Stored dataset items
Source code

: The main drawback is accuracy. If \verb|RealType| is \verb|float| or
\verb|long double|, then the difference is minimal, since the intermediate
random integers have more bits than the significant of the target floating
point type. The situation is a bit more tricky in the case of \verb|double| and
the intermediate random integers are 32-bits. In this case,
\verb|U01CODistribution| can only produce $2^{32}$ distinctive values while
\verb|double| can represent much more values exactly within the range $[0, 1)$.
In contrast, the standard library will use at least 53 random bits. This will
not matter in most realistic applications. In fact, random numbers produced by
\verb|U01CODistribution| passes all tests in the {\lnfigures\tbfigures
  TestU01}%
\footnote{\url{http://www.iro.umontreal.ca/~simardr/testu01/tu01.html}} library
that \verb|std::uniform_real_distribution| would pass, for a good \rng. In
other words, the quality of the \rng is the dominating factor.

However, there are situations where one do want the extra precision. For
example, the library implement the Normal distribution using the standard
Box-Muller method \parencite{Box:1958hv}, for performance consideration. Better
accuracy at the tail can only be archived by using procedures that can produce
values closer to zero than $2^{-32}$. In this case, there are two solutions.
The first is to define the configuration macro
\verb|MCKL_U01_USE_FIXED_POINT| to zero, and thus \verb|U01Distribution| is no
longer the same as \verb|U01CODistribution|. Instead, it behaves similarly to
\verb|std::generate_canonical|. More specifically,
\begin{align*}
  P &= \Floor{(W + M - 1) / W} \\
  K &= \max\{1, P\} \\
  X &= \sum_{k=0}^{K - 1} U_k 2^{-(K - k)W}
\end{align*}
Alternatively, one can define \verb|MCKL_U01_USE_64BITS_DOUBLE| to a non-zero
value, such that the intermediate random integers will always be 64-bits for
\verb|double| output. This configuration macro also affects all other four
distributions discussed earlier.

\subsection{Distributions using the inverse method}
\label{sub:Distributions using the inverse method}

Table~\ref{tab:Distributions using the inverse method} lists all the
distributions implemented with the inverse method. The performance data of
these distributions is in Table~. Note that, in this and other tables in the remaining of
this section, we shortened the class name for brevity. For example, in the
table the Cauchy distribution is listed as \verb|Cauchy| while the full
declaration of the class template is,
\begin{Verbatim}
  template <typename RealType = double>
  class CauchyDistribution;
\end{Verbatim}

- What to work on
Retype only this portion of the data above: the line containing "In contrast, the", the line containing "other words, the", and all lines between them, exactly.

- Exercise response
In contrast, the standard library will use at least 53 random bits. This will
not matter in most realistic applications. In fact, random numbers produced by
\verb|U01CODistribution| passes all tests in the {\lnfigures\tbfigures
  TestU01}%
\footnote{\url{http://www.iro.umontreal.ca/~simardr/testu01/tu01.html}} library
that \verb|std::uniform_real_distribution| would pass, for a good \rng. In
other words, the quality of the \rng is the dominating factor.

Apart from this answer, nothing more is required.